## What is needed
Locate the string "least" in the records below. Copy every line where it occurs.

=== Section Start ===

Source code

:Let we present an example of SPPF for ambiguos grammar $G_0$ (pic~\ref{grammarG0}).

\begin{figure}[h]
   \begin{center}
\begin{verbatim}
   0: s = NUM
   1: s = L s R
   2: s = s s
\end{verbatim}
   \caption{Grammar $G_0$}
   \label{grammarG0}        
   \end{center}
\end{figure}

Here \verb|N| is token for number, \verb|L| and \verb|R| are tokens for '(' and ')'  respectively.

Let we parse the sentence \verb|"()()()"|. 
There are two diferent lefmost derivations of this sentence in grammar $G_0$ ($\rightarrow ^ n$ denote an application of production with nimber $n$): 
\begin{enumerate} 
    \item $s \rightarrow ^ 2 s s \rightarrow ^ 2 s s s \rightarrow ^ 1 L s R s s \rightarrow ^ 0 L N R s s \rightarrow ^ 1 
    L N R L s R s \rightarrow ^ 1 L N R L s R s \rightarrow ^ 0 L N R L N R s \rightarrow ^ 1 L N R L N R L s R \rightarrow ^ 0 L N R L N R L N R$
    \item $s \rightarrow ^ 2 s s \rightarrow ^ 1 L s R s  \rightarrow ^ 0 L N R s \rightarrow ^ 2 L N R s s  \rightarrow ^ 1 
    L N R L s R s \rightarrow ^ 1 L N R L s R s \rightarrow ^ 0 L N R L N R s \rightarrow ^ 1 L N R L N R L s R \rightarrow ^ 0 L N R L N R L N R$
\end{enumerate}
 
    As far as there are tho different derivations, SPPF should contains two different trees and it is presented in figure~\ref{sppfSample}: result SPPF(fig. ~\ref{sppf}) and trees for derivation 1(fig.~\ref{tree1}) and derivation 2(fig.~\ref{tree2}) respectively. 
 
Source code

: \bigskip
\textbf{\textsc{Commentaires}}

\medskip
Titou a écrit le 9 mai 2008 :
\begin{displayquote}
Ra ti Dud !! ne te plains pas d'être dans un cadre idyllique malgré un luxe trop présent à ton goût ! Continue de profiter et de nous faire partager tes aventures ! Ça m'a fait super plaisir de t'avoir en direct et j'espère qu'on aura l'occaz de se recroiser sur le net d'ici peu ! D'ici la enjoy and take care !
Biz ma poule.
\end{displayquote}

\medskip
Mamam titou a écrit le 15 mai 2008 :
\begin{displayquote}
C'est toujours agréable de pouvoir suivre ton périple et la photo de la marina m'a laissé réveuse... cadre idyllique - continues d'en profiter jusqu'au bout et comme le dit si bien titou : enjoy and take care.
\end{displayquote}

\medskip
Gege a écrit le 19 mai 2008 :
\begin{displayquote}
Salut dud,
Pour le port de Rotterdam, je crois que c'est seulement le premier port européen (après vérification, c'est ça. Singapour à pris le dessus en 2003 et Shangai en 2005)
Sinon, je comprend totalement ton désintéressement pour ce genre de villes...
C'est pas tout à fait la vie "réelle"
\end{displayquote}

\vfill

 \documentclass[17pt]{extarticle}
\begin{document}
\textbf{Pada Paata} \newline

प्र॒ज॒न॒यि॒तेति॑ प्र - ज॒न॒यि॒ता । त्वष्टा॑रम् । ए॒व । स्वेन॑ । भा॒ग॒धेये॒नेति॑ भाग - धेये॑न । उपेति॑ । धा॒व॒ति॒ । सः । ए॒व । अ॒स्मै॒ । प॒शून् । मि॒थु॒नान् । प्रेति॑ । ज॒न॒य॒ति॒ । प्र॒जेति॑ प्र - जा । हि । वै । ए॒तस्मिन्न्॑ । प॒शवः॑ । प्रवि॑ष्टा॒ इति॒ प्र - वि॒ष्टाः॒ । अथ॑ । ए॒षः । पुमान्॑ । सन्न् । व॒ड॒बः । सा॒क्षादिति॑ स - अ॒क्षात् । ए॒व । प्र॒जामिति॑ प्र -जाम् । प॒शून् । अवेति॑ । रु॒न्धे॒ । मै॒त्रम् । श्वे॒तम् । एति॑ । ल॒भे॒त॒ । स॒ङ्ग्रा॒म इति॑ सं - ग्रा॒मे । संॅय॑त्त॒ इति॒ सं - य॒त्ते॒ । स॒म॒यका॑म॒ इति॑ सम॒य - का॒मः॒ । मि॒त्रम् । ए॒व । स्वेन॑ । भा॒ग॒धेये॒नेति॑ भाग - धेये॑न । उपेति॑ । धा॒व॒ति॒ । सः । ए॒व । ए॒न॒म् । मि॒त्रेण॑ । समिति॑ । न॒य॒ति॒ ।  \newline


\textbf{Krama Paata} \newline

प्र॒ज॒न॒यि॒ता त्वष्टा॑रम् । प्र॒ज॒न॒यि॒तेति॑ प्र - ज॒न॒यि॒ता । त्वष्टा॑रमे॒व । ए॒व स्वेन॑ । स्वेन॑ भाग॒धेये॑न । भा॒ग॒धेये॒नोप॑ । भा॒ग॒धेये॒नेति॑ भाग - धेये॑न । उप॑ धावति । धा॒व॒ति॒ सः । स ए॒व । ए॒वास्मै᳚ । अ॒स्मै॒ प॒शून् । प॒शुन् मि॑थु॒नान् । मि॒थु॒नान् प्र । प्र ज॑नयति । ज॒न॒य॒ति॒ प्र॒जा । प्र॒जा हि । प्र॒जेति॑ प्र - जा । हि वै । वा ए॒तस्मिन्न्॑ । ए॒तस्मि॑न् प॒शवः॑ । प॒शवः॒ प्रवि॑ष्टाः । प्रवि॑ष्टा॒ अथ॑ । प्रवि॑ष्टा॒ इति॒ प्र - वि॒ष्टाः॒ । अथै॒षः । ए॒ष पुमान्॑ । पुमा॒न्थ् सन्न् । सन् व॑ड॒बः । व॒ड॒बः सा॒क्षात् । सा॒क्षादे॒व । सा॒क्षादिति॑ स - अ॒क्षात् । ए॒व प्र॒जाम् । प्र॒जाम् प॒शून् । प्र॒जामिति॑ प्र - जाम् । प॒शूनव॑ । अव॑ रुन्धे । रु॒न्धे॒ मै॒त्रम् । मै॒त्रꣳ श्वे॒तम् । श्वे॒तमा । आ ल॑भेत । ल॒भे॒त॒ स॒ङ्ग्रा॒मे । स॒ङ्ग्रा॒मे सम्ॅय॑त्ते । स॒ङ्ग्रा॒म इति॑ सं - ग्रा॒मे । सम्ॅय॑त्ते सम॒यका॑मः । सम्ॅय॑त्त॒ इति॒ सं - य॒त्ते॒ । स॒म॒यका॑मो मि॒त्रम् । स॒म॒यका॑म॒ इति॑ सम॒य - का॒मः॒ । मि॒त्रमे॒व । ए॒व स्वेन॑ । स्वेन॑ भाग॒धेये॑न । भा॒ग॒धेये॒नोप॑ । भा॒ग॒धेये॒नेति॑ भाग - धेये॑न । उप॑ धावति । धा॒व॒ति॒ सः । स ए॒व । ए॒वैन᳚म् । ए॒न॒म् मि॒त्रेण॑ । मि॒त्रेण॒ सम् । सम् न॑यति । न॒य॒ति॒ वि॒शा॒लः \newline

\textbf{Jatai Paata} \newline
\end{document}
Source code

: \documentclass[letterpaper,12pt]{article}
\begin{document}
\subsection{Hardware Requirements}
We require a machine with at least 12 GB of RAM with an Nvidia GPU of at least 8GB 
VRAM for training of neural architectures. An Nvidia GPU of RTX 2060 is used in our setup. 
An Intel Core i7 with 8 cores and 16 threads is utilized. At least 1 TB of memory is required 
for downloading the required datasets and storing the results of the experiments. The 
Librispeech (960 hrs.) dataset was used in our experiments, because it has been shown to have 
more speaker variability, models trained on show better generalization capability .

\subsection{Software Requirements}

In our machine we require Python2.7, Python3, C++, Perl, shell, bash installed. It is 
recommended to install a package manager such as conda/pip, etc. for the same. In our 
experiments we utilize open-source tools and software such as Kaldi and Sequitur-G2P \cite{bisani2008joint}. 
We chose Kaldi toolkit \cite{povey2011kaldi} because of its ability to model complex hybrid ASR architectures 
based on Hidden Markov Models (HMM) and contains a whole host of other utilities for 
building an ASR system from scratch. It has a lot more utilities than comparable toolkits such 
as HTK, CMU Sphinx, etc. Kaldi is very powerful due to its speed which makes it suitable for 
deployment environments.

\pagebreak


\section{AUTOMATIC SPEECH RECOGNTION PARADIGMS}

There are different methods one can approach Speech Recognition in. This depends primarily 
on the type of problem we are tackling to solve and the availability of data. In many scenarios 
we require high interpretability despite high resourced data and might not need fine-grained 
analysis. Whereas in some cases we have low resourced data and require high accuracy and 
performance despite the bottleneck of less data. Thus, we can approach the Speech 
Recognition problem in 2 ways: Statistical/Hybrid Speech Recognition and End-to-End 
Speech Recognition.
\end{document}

=== Section End ===
=== Section Start ===

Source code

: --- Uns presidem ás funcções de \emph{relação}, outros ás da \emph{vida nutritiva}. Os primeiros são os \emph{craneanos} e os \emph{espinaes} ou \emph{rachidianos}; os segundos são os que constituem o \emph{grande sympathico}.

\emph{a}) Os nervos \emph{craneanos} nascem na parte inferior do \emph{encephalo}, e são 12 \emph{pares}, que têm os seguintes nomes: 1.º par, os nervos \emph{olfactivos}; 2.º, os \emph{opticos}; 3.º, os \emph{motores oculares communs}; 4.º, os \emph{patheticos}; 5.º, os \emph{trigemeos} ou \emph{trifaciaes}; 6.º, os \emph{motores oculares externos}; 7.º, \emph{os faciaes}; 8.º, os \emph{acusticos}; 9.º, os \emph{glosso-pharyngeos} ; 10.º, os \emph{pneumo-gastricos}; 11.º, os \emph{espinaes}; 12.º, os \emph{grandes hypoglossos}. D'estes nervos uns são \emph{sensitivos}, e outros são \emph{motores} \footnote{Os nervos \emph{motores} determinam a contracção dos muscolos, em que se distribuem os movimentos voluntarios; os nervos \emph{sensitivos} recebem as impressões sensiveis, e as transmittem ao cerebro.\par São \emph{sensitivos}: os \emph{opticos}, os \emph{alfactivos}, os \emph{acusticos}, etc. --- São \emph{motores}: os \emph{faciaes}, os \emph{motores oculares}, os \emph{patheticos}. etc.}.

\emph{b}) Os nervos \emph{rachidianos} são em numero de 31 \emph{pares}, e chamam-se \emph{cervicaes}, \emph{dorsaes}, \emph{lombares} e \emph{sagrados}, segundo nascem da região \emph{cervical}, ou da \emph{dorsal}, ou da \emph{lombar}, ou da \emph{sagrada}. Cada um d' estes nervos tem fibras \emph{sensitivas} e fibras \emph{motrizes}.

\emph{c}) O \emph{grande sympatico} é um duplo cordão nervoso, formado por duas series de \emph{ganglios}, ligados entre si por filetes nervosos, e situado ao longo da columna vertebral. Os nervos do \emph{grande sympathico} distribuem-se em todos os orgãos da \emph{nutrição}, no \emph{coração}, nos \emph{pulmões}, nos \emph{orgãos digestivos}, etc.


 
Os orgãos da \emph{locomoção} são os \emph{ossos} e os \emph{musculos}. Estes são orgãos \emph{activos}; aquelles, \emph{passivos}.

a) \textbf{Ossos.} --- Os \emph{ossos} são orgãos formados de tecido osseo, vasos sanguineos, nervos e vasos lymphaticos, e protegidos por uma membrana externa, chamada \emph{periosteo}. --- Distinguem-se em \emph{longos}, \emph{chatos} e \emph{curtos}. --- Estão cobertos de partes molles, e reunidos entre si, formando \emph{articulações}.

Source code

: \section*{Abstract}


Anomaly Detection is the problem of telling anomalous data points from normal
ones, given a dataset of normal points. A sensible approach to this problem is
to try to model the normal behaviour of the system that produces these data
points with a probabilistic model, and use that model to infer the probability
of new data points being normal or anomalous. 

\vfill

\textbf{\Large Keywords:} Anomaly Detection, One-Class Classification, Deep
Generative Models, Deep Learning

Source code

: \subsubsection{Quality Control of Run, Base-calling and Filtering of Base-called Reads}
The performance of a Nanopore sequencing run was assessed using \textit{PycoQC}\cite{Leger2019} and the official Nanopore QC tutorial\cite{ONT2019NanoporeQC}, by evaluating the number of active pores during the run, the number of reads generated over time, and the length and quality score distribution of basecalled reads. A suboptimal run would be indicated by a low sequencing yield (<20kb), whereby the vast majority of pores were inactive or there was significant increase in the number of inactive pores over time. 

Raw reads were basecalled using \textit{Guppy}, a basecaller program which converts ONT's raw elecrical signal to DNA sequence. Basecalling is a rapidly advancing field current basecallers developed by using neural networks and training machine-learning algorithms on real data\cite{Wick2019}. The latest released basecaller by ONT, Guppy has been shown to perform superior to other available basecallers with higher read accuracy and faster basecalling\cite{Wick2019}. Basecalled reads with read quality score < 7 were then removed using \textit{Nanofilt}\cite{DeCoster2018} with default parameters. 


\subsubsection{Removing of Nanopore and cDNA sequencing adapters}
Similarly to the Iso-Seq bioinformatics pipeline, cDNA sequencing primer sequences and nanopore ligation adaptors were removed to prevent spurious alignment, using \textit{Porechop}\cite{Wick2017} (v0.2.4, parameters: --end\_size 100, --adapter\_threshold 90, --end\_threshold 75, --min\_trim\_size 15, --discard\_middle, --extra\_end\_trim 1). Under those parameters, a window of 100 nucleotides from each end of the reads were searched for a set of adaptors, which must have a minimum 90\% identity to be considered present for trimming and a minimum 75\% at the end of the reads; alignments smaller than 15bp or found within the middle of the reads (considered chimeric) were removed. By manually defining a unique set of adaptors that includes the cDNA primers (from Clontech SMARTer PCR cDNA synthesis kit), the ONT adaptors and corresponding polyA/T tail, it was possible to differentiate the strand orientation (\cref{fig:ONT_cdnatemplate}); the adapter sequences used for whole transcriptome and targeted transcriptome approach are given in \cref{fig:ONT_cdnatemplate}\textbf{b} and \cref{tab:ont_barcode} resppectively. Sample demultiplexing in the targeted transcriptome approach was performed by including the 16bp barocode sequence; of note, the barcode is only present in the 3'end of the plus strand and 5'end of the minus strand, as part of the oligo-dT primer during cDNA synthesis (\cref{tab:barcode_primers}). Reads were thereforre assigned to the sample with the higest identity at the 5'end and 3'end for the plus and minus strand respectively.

=== Section End ===

## Response area
We require a machine with at least 12 GB of RAM with an Nvidia GPU of at least 8GB 
An Intel Core i7 with 8 cores and 16 threads is utilized. At least 1 TB of memory is required 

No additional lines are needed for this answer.